Recommendations for Directors to be elected at the May 12th 2023 Annual General Meeting.

After due deliberations, the Nomination Committee proposes that 3 members be elected for a period of 2 year as allowed pursuant to section 5 of the Articles of Association provided such period is resolved by the Annual General Meeting

The Nomination Committee of Gram Car Carriers ASA has therefore unanimously decided to nominate the following as directors to be re-elected for a period of 2 year until the Annual General Meeting of the company in 2025.

o Alasdair Locke – shareholder representative and resident of Scotland. Mr. Locke is the Chair of Motor Fuel Group and Non-Executive Chair of Well-Safe Solutions Ltd. He is the former Executive Chair of Abbot Group plc, an oil services company which he founded in 1992. Mr.

Locke holds an M.A (Hons) in History and Economics from Wadham College Oxford.

  • o Dr. Gaby Bornheim shareholder representative and resident of Germany. Dr.
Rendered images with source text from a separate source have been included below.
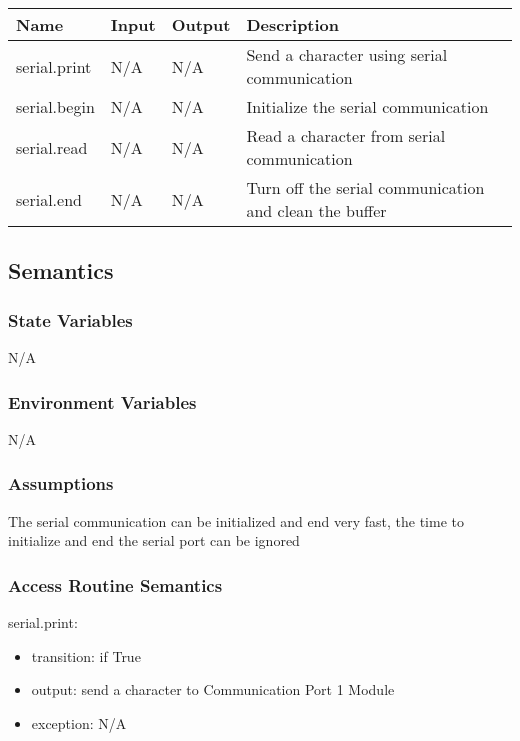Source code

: \documentclass[12pt, titlepage]{article}
\begin{document}
\begin{center}
\begin{tabular}{|p{2cm}|p{2.5cm}|l|p{7.5cm}|}
\hline
\textbf{Name} & \textbf{Input} & \textbf{Output} & \textbf{Description}\\
\hline
serial.print & N/A & N/A & Send a character using serial communication\\
\hline
serial.begin& N/A & N/A & Initialize the serial communication\\
\hline
serial.read& N/A & N/A & Read a character from serial communication \\
\hline
serial.end& N/A & N/A & Turn off the serial communication and clean the buffer\\
\hline



\end{tabular}
\end{center}

\subsection{Semantics}

\subsubsection{State Variables}

N/A

\subsubsection{Environment Variables}

N/A

\subsubsection{Assumptions}

The serial communication can be initialized and end very fast, the time to initialize and end the serial port can be ignored

\subsubsection{Access Routine Semantics}


\noindent serial.print:
\begin{itemize}
\item transition: if True  
\item output: send a character to Communication Port 1 Module 
\item exception: N/A 
\end{itemize}
\end{document}
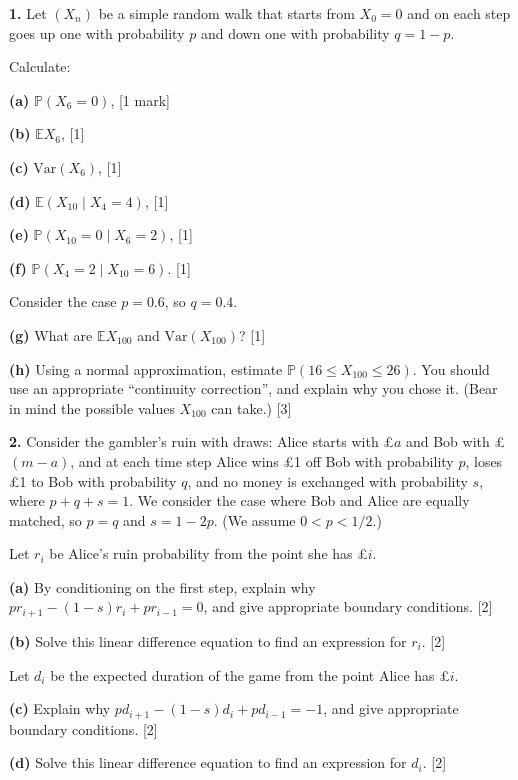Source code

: \documentclass[
  a4paper,
]{article}
\theoremstyle{definition}
\theoremstyle{definition}
\theoremstyle{definition}
\theoremstyle{remark}
\begin{document}
\textbf{1.} Let \((X_n)\) be a simple random walk that starts from \(X_0 = 0\) and on each step goes up one with probability \(p\) and down one with probability \(q = 1-p\).

Calculate:

\textbf{(a)} \(\mathbb P(X_6 = 0)\), {{[}1 mark{]}}

\textbf{(b)} \(\mathbb EX_6\), {{[}1{]}}

\textbf{(c)} \(\text{Var}(X_6)\), {{[}1{]}}

\textbf{(d)} \(\mathbb E(X_{10} \mid X_4 = 4)\), {{[}1{]}}

\textbf{(e)} \(\mathbb P(X_{10} = 0 \mid X_6 = 2)\), {{[}1{]}}

\textbf{(f)} \(\mathbb P(X_4 = 2 \mid X_{10} = 6)\). {{[}1{]}}

Consider the case \(p = 0.6\), so \(q = 0.4\).

\textbf{(g)} What are \(\mathbb E X_{100}\) and \(\text{Var}(X_{100})\)? {{[}1{]}}

\textbf{(h)} Using a normal approximation, estimate \(\mathbb P(16 \leq X_{100} \leq 26)\). You should use an appropriate ``continuity correction'', and explain why you chose it. (Bear in mind the possible values \(X_{100}\) can take.) {{[}3{]}}

\textbf{2.} Consider the gambler's ruin with draws: Alice starts with £\(a\) and Bob with £\((m-a)\), and at each time step Alice wins £1 off Bob with probability \(p\), loses £1 to Bob with probability \(q\), and no money is exchanged with probability \(s\), where \(p+q+s =1\). We consider the case where Bob and Alice are equally matched, so \(p = q\) and \(s = 1-2p\). (We assume \(0 < p < 1/2\).)

Let \(r_i\) be Alice's ruin probability from the point she has £\(i\).

\textbf{(a)} By conditioning on the first step, explain why \(pr_{i+1} - (1-s)r_i + pr_{i-1} = 0\), and give appropriate boundary conditions. {{[}2{]}}

\textbf{(b)} Solve this linear difference equation to find an expression for \(r_i\). {{[}2{]}}

Let \(d_i\) be the expected duration of the game from the point Alice has £\(i\).

\textbf{(c)} Explain why \(pd_{i+1} - (1-s)d_i + pd_{i-1} = -1\), and give appropriate boundary conditions. {{[}2{]}}

\textbf{(d)} Solve this linear difference equation to find an expression for \(d_i\). {{[}2{]}}
\end{document}
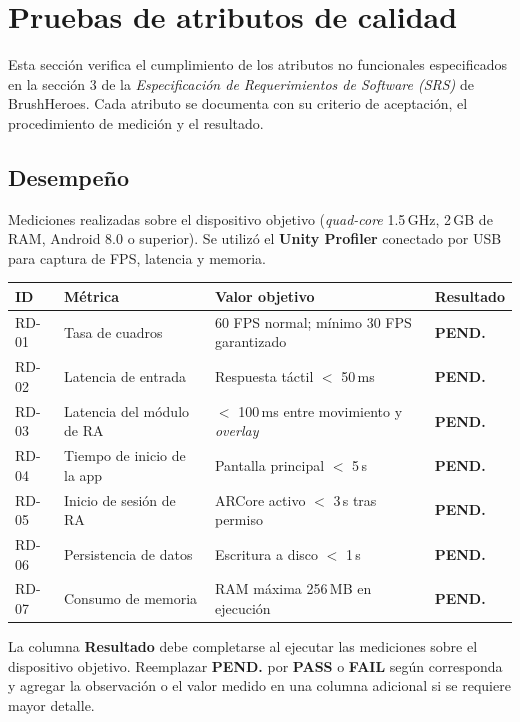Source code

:\documentclass[12pt, a4paper]{article}
\newcommand{\pass}{\textcolor{heroGreen}{\textbf{PASS}}}
\newcommand{\fail}{\textcolor{heroRed}{\textbf{FAIL}}}
\newcommand{\pending}{\textcolor{heroOrange}{\textbf{PEND.}}}
\begin{document}
\section{Pruebas de atributos de calidad}

Esta sección verifica el cumplimiento de los atributos no funcionales
especificados en la sección 3 de la \textit{Especificación de Requerimientos
de Software (SRS)} de BrushHeroes. Cada atributo se documenta con su criterio
de aceptación, el procedimiento de medición y el resultado.

\subsection{Desempeño}

Mediciones realizadas sobre el dispositivo objetivo (\textit{quad-core} 1.5\,GHz,
2\,GB de RAM, Android 8.0 o superior). Se utilizó el \textbf{Unity Profiler}
conectado por USB para captura de FPS, latencia y memoria.

\renewcommand{\arraystretch}{1.3}
\begin{longtable}{>{\ttfamily\small}p{1.5cm} p{4.5cm} p{4cm} >{\centering\arraybackslash}p{1.7cm}}
  \toprule
  \textbf{ID} & \textbf{Métrica} & \textbf{Valor objetivo} & \textbf{Resultado} \\
  \midrule
  \endhead
  RD-01 & Tasa de cuadros           & 60 FPS normal; mínimo 30 FPS garantizado & \pending \\
  RD-02 & Latencia de entrada       & Respuesta táctil $<$ 50\,ms              & \pending \\
  RD-03 & Latencia del módulo de RA & $<$ 100\,ms entre movimiento y \textit{overlay} & \pending \\
  RD-04 & Tiempo de inicio de la app & Pantalla principal $<$ 5\,s & \pending \\
  RD-05 & Inicio de sesión de RA    & ARCore activo $<$ 3\,s tras permiso & \pending \\
  RD-06 & Persistencia de datos     & Escritura a disco $<$ 1\,s & \pending \\
  RD-07 & Consumo de memoria        & RAM máxima 256\,MB en ejecución & \pending \\
  \bottomrule
\end{longtable}

\begin{notebox}
La columna \textbf{Resultado} debe completarse al ejecutar las mediciones
sobre el dispositivo objetivo. Reemplazar \pending{} por \pass{} o \fail{}
según corresponda y agregar la observación o el valor medido en una columna
adicional si se requiere mayor detalle.
\end{notebox}
\end{document}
Bornheim is Managing Director of Peter Döhle Schiffahrts KG. In the past she was inhouse councel for Deutsche Shell AG and MobilOil AG. Gaby is President of the German Shipowners Association. She studied economics and law at Westfälische Wilhelms-Universität Münster, Germany and passed her second state exam before the Higher Regional Court of Hamburg, Germany.
  • o Christine Rødsæther Independent and resident of Norway. Christine Rødsæther has since 2002 worked as a lawyer and partner of the law firm Simonsen Vogt Wiig AS. Furthermore, she is a board member in Odfjell SE, Bank Norwegian ASA and Tufton Oceanic Assets Limited, and Mrs. Rødsæther has previously acted as board member in Norwegian Guarantee Institute for Export (GIEK), Grieg Shipping and Songa Bulk ASA. She has extensive experience in banking and finance, contract law as well as shipping and offshore. Mrs. Rødsæther has previous experience from Wikborg, Rein & Co. and Andersen Legal ANS. She holds a master of Law from the University of the Pacific, Sacramento, California and Cand. Jur. from the University of Bergen.

The Nomination Committee is of the opinion that the Board of Directors represents the necessary competence and continuity required to meet the strategic objectives of the company and at the same time create value for all shareholders going forward.
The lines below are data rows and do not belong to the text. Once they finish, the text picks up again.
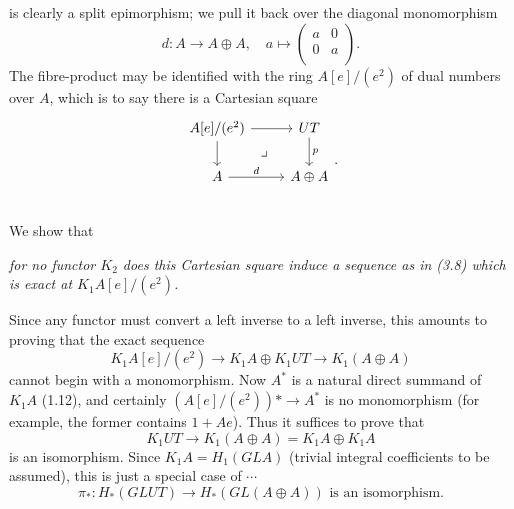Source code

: \documentclass[openany,leqno]{book}  %
\begin{document}
is clearly a split epimorphism; we pull it back over the diagonal monomorphism 
\[d\colon  A\longrightarrow A\oplus A,\quad a \mapsto \begin{pmatrix}
a  & 0\\
0& a\\
\end{pmatrix}.\]
The fibre-product may be identified with the ring $A[e]/(e^2)$ of dual numbers over $A$, which is to say there is a Cartesian square 
\[\begin{tikzcd}
A[e]/(e^2) \arrow{r} \arrow{d} \arrow[dr, phantom, "\lrcorner"]& UT \arrow{d}{p}\\
A \arrow{r}{d} & A\oplus A \\
\end{tikzcd}.\]
We show that

{\em for no functor $K_2$ does this Cartesian square induce a sequence as in (3.8) which is exact at $K_1A[e]/(e^2)$.
}

Since any functor must convert a left inverse to a left inverse, this amounts to proving that the exact sequence
\[K_1 A[e]/(e^2) \longrightarrow K_1A\oplus K_1UT  \longrightarrow K_1(A \oplus A)\]
cannot begin with a monomorphism. Now $A^*$ is a natural direct summand of $K_1A$ (1.12), and certainly $(A[e] /(e^2))* \longrightarrow A^*$ is no monomorphism (for example, the former contains $1 + Ae$). Thus it suffices to prove that
\[K_1UT\longrightarrow K_1(A\oplus A) = K_1A\oplus K_1A\]
is an isomorphism. Since $K_1 A = H_1 (GLA)$ (trivial integral coefficients to be assumed), this is just a special case of $\cdots$
\begin{equation}
 \pi_*\colon   H_*(GLUT) \longrightarrow H_*(GL(A \oplus A)) \text{ is an isomorphism.}
\end{equation}
 
\end{document}
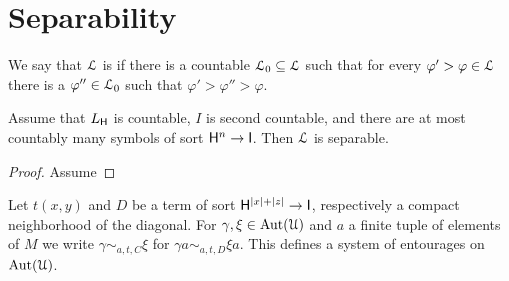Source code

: \documentclass[10pt,oneside]{amsproc}
\renewcommand*{\emph}[1]{%
   \smash{\tikz[baseline]\node[rectangle, fill=teal!25, rounded corners, inner xsep=0.5ex, inner ysep=0.2ex, anchor=base, minimum height = 2.7ex]{#1};}}
\begin{document}



\section{Separability}\label{separability}

We say that ${\EuScript L}$ is \emph{separable\/} if there is a countable  ${\EuScript L}_0\subseteq{\EuScript L}$ such that for every $\varphi'>\varphi\in{\EuScript L}$ there is a $\varphi''\in {\EuScript L}_0$ such that  $\varphi'>\varphi''>\varphi$.


\begin{proposition}
  Assume that $L_{\sf H}$ is countable, $I$ is second countable, and there are at most countably many symbols of sort ${\sf H}^n\to{\sf I}$.
  Then ${\EuScript L}$ is separable.
\end{proposition}
\begin{proof}
  Assume 
\end{proof}




\hrulefill

Let $t(x,y)$ and $D$ be a term of sort ${\sf H}^{|x|+|z|}\to {\sf I}$, respectively a compact neighborhood of the diagonal.
For $\gamma,\xi\in{\rm Aut}({\EuScript U})$ and $a$ a finite tuple of elements of $M$ we write $\gamma\sim_{a,t,C}\xi$ for $\gamma a\sim_{a,t,D} \xi a$.
This defines a system of entourages on ${\rm Aut}({\EuScript U})$.
\end{document}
Board of Directors remuneration

The Nomination Committee is of the view that the level of Board remuneration for Gram Car Carriers ASA should be competitive to similar listed companies in Norway and other international companies operating within the same industry and segments. In making its recommendation to the AGM of the remuneration to the Board of Directors and the Nominating Committee, the Committee has looked to the 2021 remuneration survey published by Norwegian Institute of Directors (Norsk Institutt for Styremedlemer).
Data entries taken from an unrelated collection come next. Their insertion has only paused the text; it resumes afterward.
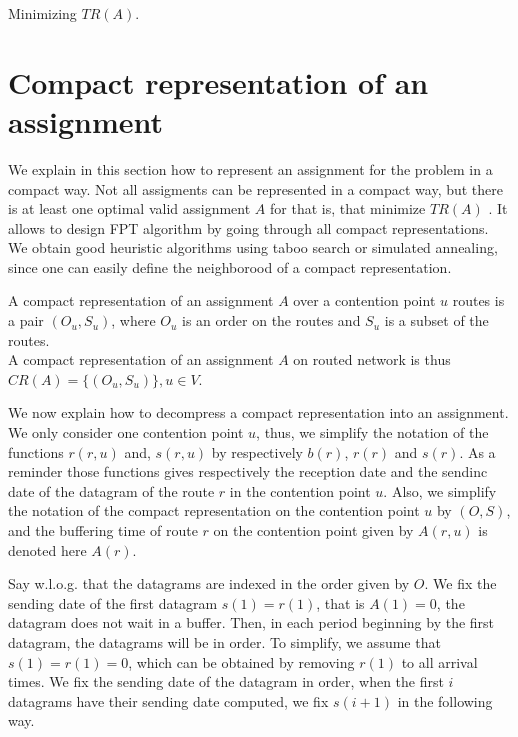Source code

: \documentclass[english]{article}
\begin{document}
       Minimizing $TR(A)$.
    
    
\section{Compact representation of an assignment}





We explain in this section how to represent an assignment for the problem 
\spall in a compact way. 
Not all assigments can be represented in a compact way, but there
is at least one optimal valid assignment $A$ for \spall that is, that minimize $TR(A)$ .
It allows to design FPT algorithm by going through all compact 
representations. We obtain good heuristic algorithms using taboo search or simulated annealing, since one can easily define the neighborood of a compact representation.\\


\begin{definition}

A compact representation of an assignment $A$ over a contention point $u$ routes is a pair $(O_u,S_u)$,
where $O_u$ is an order on the routes and $S_u$ is a subset of the routes.\\
A compact representation of an assignment $A$ on routed network is thus $CR(A) = \{(O_u,S_u)\}, u\in V$.
\label{definition:compact}

\end{definition}




We now explain how to decompress a compact representation into an assignment.
We only consider one contention point $u$, thus, we simplify the notation of the functions  $r(r,u)$ and, $s(r,u)$ by respectively $b(r)$, $r(r)$ and $s(r)$.
As a reminder those functions gives respectively the reception date and the sendinc date of the datagram of the route $r$ in the contention point $u$. Also, we simplify the notation of the compact representation on the contention point $u$ by $(O,S)$, and the buffering time of route $r$ on the contention point given by $A(r,u)$ is denoted here $A(r)$.

Say w.l.o.g. that the datagrams are indexed in the order given by $O$.
We fix the sending date of the first datagram $s(1) = r(1)$, that is $A(1) = 0$, the datagram does not wait in a buffer. Then, in each period beginning by the first datagram, the datagrams will be in order. To simplify, we assume that $s(1) = r(1) = 0$, which can be obtained by removing $r(1)$ to all arrival times. We fix the sending date of the datagram in order, when the first $i$ datagrams have their sending date computed, we fix $s(i+1)$ in the following way. 
\end{document}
After careful deliberations, the Nomination Committee proposes that no changes to be made to the remuneration of the Board Chair, Board Vice Chair and the Board Members

Chair: NOK 625,000 per annum Vice Chair: NOK 450,000 per annum Board Members: NOK 370,000 per annum Directors that also serve on the Remuneration and Audit Committees will receive supplemental fees. For the Remuneration Committee with 4 members of which the chair will receive a fee of NOK 75,000 annually and the other members will each receive NOK 50,000 annually. For the Audit Committee with 3 members of which the chair will receive a fee of NOK 80,000 annually and the other members will each receive a fee of NOK 50,000 annually.

The overall fees, which are between the median and upper quartile as per the 2021 remuneration survey published by the Norwegian Institute of Directors, are in the view of the Nominating Committee warranted given responsibilities and business segment.

Nomination Committee: composition and remuneration

Pursuant to section 8 of the Articles of Association of the company, the committee is to consist of 3 individuals. It furthermore stipulates that a shareholder that owns more than 20% of the outstanding issued shares in the Company to appoint 1 member of the Nomination Committee.

The members of the Nominating Committee were elected by the AGM in 2022 for a period of 2 years. The members are:

  • Hannes Thiede appointed by F. Laeisz with shareholding in excess of 20%. Mr Thiede is joint Managing Director of the F. Laeisz GmbH and holds the position as the Chief Operating Officer of the company. Over the past 18 years he has been responsible in various operational and managerial roles within the diversified family-owned group. Mr. Thiede holds board seats in a number of private companies linked to the group and is member of the Advisory Committee and the Board of ITOPF Ltd. Mr. Thiede holds a Master of International Business degree from the Norwegian School of Economics (NHH).
  • Kristian Falnes. Mr Falnes is Chief Executive Officer and Chairman of the investment company Kristian Falnes AS. He has previously been employed in the fund management company Skagen AS for 17 years both as Portfolio Manager and as Investment Director. Mr. Falnes serves as board member of Skagen AS and Nordic Halibut AS and is also elected nomination committee member in several listed Norwegian companies. Mr. Falnes and Kristian Falnes AS are shareholders in Gram Car Carriers ASA. Mr Falnes is an Authorized Financial Analyst and holds a Master of Business Administration degree (siviløkonom) from Norwegian Business School (BI).
  • Erik A Lind. Mr. Lind is Managing Director and a director of Christiania Capital Partners AS. Prior to this Mr. Lind was Chief Executive Officer and a

Director of Tufton Oceanic Finance Group Limited and has held senior and executive positions with GATX Capital, IM. Skaugen, Oslobanken and Manufacturers Hanover Trust Company. Mr. Lind currently serves as Chairman of the Board of Directors of DHT Holdings, Inc and as a member of its Nominating & Governance Committee and Audit Committee, as a director of Oceanic Finance Group Limited, Stratus Investments Limited and on the advisory board of A.M. Nomikos. Mr. Lind holds a Master of Business Administration degree from the University of Denver.

The Committee resolved to propose to the Annual General Meeting that Messrs Falnes and Lind be elected for a period of 2 years with Mr Lind as the Chair of the Nomination Committee.

The Nomination Committee resolved to propose remuneration to the Chair of the Nominating Committee to be NOK 40,000 per annum and NOK 30,000 per annum to the members of the Nominating Committee from the 2023 Annual General Meeting and until the 2024 Annual General Meeting. This remuneration is unchanged from that which was approved by the 2022 Annual General Meeting. These levels represent the median levels as per the remuneration survey published by the Norwegian Institute of Directors.